Il 28 settembre scorso un uomo, un veneto residente a Canal San Bovo, si presenta alla caserma dei carabinieri del paesino sostenendo di aver subito un furto di opere d’arte, orologi di pregio e denaro per un valore complessivo di 65.000 euro. Tutti oggetti coperti comunque da assicurazione. A sottrarglieli, sostiene l’uomo, potrebbe essere stato il vicino di casa introdottosi in casa dopo aver scassinato degli infissi.
I carabinieri iniziano le indagini e si recano a casa della vittima del furto, scattando alcune foto. Confrontando le prime risultanze e le dichiarazioni dell’uomo, però, sarebbero emerse contraddizioni e anomalie. E poi ci sono quei manufatti esposti su una credenza a fare bella figura, che colpiscono il luogotenente Ficco mentre scorre le foto. L’attività dei militari si ribalta.
Scattano nuove indagini, questa volta coordinate dal sostituto procuratore Maria Colpani, e vengono eseguite nove scrupolose perquisizioni nell’abitazione dell’uomo a Canal San Bovo, in quella della sua compagna a Rovigo e nei magazzini di un gallerista veneto ad Adria e Piazzola sul Brenta. Sono così iniziati a spuntare un orologio Rado del valore di 8.500 euro, un’iconografia del 1800 raffigurante il battesimo di Cristo del valore di 1.000 euro, opere di cui l’uomo aveva denunciato il furto, e l’attrezzo utilizzato per lo scasso. Duran- te la ricerca sono stati inoltre sequestrati, perché sarebbero stati detenuti illegalmente, tutti i beni archeologici presenti a casa dell’uomo. Non sono state invece ancora rinvenute le opere «Somale al vento» e «Isole di pietra» di Salvatore Fiume (valore 18.000 euro), che la coppia avrebbe depositato in conto vendita sotto falso nome presso il gallerista veneto, il quale le avrebbe poi proposte in televendita su un’emittente locale.

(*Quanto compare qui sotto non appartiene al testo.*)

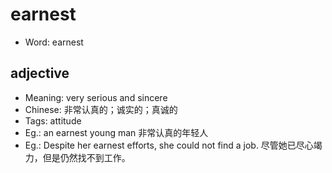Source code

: # earnest

- Word: earnest

## adjective

- Meaning: very serious and sincere
- Chinese: 非常认真的；诚实的；真诚的
- Tags: attitude
- Eg.: an earnest young man 非常认真的年轻人
- Eg.: Despite her earnest efforts, she could not find a job. 尽管她已尽心竭力，但是仍然找不到工作。

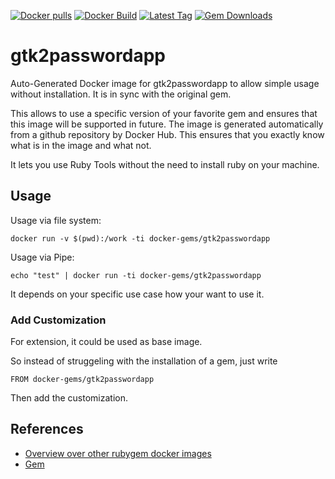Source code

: [![Docker pulls](https://img.shields.io/docker/pulls/rubygem/gtk2passwordapp.svg)](https://hub.docker.com/r/rubygem/gtk2passwordapp/)
[![Docker Build](https://img.shields.io/docker/automated/rubygem/gtk2passwordapp.svg)](https://hub.docker.com/r/rubygem/gtk2passwordapp/)
[![Latest Tag](https://img.shields.io/github/tag/docker-rubygem/gtk2passwordapp.svg)](https://hub.docker.com/r/rubygem/gtk2passwordapp/)
[![Gem Downloads](https://img.shields.io/gem/dt/gtk2passwordapp.svg)](https://rubygems.org/gems/gtk2passwordapp/)
# gtk2passwordapp

Auto-Generated Docker image for gtk2passwordapp to allow simple usage without installation.
It is in sync with the original gem.

This allows to use a specific version of your favorite gem and ensures that this image will be supported in future.
The image is generated automatically from a github repository by Docker Hub.
This ensures that you exactly know what is in the image and what not.

It lets you use Ruby Tools without the need to install ruby on your machine.

## Usage

Usage via file system:

`docker run -v $(pwd):/work -ti docker-gems/gtk2passwordapp`

Usage via Pipe:

`echo "test" | docker run -ti docker-gems/gtk2passwordapp`

It depends on your specific use case how your want to use it.

### Add Customization

For extension, it could be used as base image.

So instead of struggeling with the installation of a gem, just write

`FROM docker-gems/gtk2passwordapp`

Then add the customization.

## References

 - [Overview over other rubygem docker images](https://github.com/thinkbot/docker-rubygem)
 - [Gem](https://rubygems.org/gems/gtk2passwordapp/)
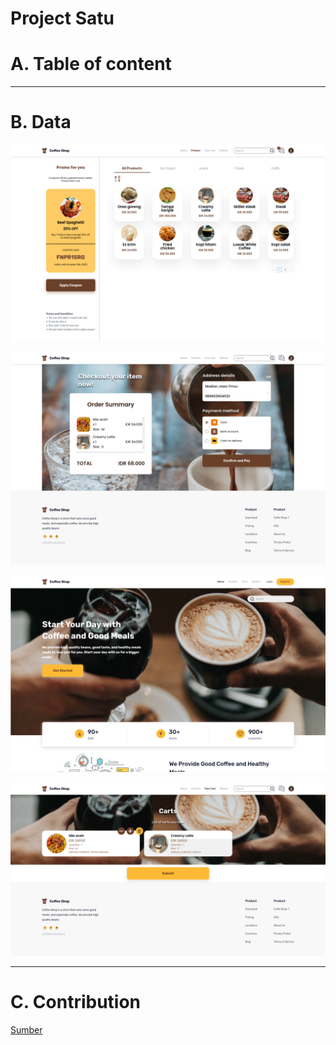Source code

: # Project Satu

# A. Table of content

---

# B. Data

![Preview - 02 - Blanja (2).png](<screenshoot/Preview_-_02_-_Blanja_(2).png>)

![screencapture-localhost-3000-orders-2021-09-10-09_23_59.png](screenshoot/screencapture-localhost-3000-orders-2021-09-10-09_23_59.png)

![Preview - 01 - Blanja (3).png](<screenshoot/Preview_-_01_-_Blanja_(3).png>)

![screencapture-localhost-3000-carts-2021-09-10-09_23_25.png](screenshoot/screencapture-localhost-3000-carts-2021-09-10-09_23_25.png)

---

# C. Contribution

[Sumber](https://awesomeopensource.com/project/elangosundar/awesome-README-templates)
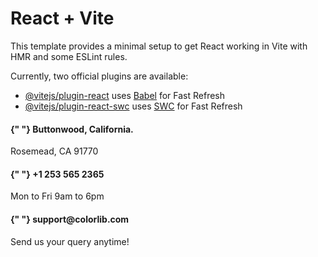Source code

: # React + Vite

This template provides a minimal setup to get React working in Vite with HMR and some ESLint rules.

Currently, two official plugins are available:

- [@vitejs/plugin-react](https://github.com/vitejs/vite-plugin-react/blob/main/packages/plugin-react/README.md) uses [Babel](https://babeljs.io/) for Fast Refresh
- [@vitejs/plugin-react-swc](https://github.com/vitejs/vite-plugin-react-swc) uses [SWC](https://swc.rs/) for Fast Refresh


<div className="contact-info">
          <div className="contact-address">
            <h4>
              {" "}
              <span>
                <FaHome />
              </span>
              Buttonwood, California.
            </h4>
            <p>Rosemead, CA 91770</p>
          </div>
          <div className="contact-phone">
            <h4>
              {" "}
              <span>
                <FaMobileAlt />
              </span>
              +1 253 565 2365
            </h4>
            <p>Mon to Fri 9am to 6pm</p>
          </div>
          <div className="contact-mail">
            <h4>
              {" "}
              <span>
                <FaRegEnvelope />
              </span>
              support@colorlib.com
            </h4>
            <p>Send us your query anytime!</p>
          </div>
        </div>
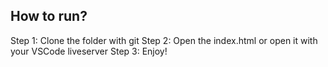 ## How to run?

Step 1: Clone the folder with git
Step 2: Open the index.html or open it with your VSCode liveserver
Step 3: Enjoy!
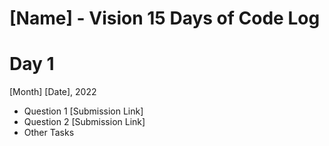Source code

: # [Name] - Vision 15 Days of Code Log

# Day 1
[Month] [Date], 2022

* Question 1 [Submission Link]
* Question 2 [Submission Link]
* Other Tasks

I tre sono stati denunciati in stato di libertà per concorso in simulazione di reato finalizzata alla truffa assicurativa, sostituzione di persona e illecito possesso di reperti archeologici. Il presunto «zanza», inoltre, è accusato di calunnia per aver fatto il nome del vicino come possibile responsabile del furto. Procedono invece gli approfondimenti per capire se per i beni archeologici si tratta di illecito possesso o se esso fosse finalizzato alla ricettazione. Contro i tre, infine, ha presentato denuncia anche la compagnia Allianz, presso la quale i beni oggetto del presunto furto erano stati assicurati.
Nel frattempo l’istanza di dissequestro della merce, avanzata dall’indagato il 2 maggio, è stata rigettata dal Tribunale del riesame che l’ha ritenuta infondata. «Tutti i beni si trovano presso i laboratori di restauro della soprintendenza perché erano conservati in pessime condizioni — spiega la dottoressa Lorenza Endrizzi — Abbiamo già provveduto a contattare la soprintendenza di Foggia, con l’auspicio che i manufatti possano tornare nel loro luogo d’origine».